City in Kerman province, Iran

Qaleh Ganj (قلعه گنج) (Note: Also romanized as Qal‘eh Ganj and Qal‘eh-ye Ganj; also known as Ghal‘eh Ganj, Kalāteh-ye Ganj, Kalāt-i-Ganj, and Moḩammadābād) is a city in the Central District of Qaleh Ganj County, Kerman province, Iran, serving as capital of both the county and the district. It was the administrative center for Qaleh Ganj Rural District until its capital was transferred to the village of Shamsabad.

== History ==
Investigation on the history of this city is very difficult and dramatic. It Belongs to the pre-Islamic and Nativity which shows relatives who have been living everywhere in this city. Remains from this civilization show the city is over 5,000 years old.
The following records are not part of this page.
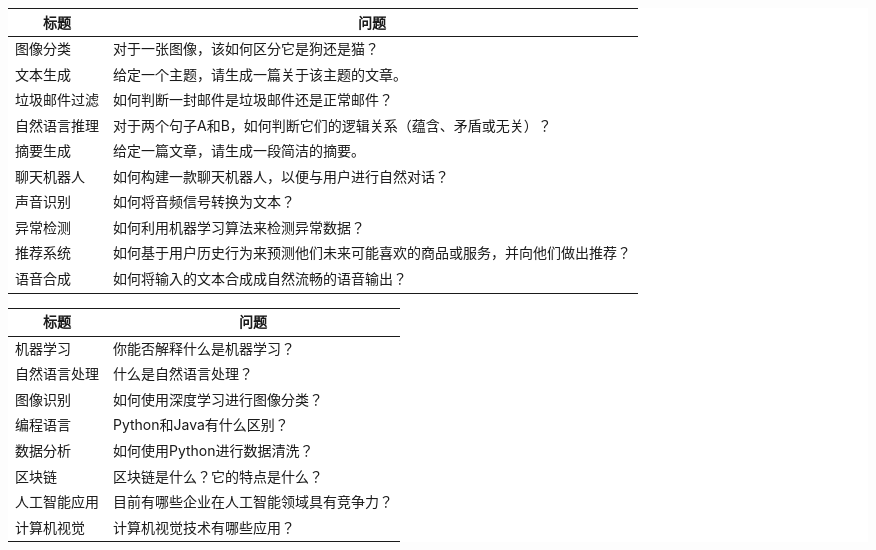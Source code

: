 | 标题                                | 问题                                                                                                                                                                                                                    |
| ----------------------------------- | ----------------------------------------------------------------------------------------------------------------------------------------------------------------------------------------------------------------------- |
| 图像分类                            | 对于一张图像，该如何区分它是狗还是猫？                                                                                                                                                                              |
| 文本生成                            | 给定一个主题，请生成一篇关于该主题的文章。                                                                                                                                                                             |
| 垃圾邮件过滤                        | 如何判断一封邮件是垃圾邮件还是正常邮件？                                                                                                                                                                            |
| 自然语言推理                        | 对于两个句子A和B，如何判断它们的逻辑关系（蕴含、矛盾或无关）？                                                                                                                                                      |
| 摘要生成                            | 给定一篇文章，请生成一段简洁的摘要。                                                                                                                                                                                  |
| 聊天机器人                          | 如何构建一款聊天机器人，以便与用户进行自然对话？                                                                                                                                                                     |
| 声音识别                            | 如何将音频信号转换为文本？                                                                                                                                                                                          |
| 异常检测                            | 如何利用机器学习算法来检测异常数据？                                                                                                                                                                                |
| 推荐系统                            | 如何基于用户历史行为来预测他们未来可能喜欢的商品或服务，并向他们做出推荐？                                                                                                                                          |
| 语音合成                            | 如何将输入的文本合成成自然流畅的语音输出？                                                                                                                                                                          |

| 标题                                          | 问题                                                                                                                                                                                                                                                                                 |
|-----------------------------------------------|--------------------------------------------------------------------------------------------------------------------------------------------------------------------------------------------------------------------------------------------------------------------------------------|
| 机器学习                                    | 你能否解释什么是机器学习？                                                                                                                                                                                                                                                          |
| 自然语言处理                             | 什么是自然语言处理？                                                                                                                                                                                                                                                                  |
| 图像识别                                    | 如何使用深度学习进行图像分类？                                                                                                                                                                                                                                                      |
| 编程语言                                  | Python和Java有什么区别？                                                                                                                                                                                                                                                             |
| 数据分析                                    | 如何使用Python进行数据清洗？                                                                                                                                                                                                                                                         |
| 区块链                                      | 区块链是什么？它的特点是什么？                                                                                                                                                                                                                                                      |
| 人工智能应用                            | 目前有哪些企业在人工智能领域具有竞争力？                                                                                                                                                                                                                                            |
| 计算机视觉                                | 计算机视觉技术有哪些应用？                                                                                                                                                                                                                                                            |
Now people who live in this city are Persians, Balouch, Arabs, Bakhtiari and Afro-Iranians.

==Demographics==
===Language===
The local language of Qale Ganj is Balochi, and a small minority speak Bashkardi which is closely related to the Garmsiri group.

===Population===
At the time of the 2006 National Census, the city's population was 11,560 in 2,443 households. The following census in 2011 counted 12,663 people in 3,034 households. The 2016 census measured the population of the city as 13,169 people in 3,638 households.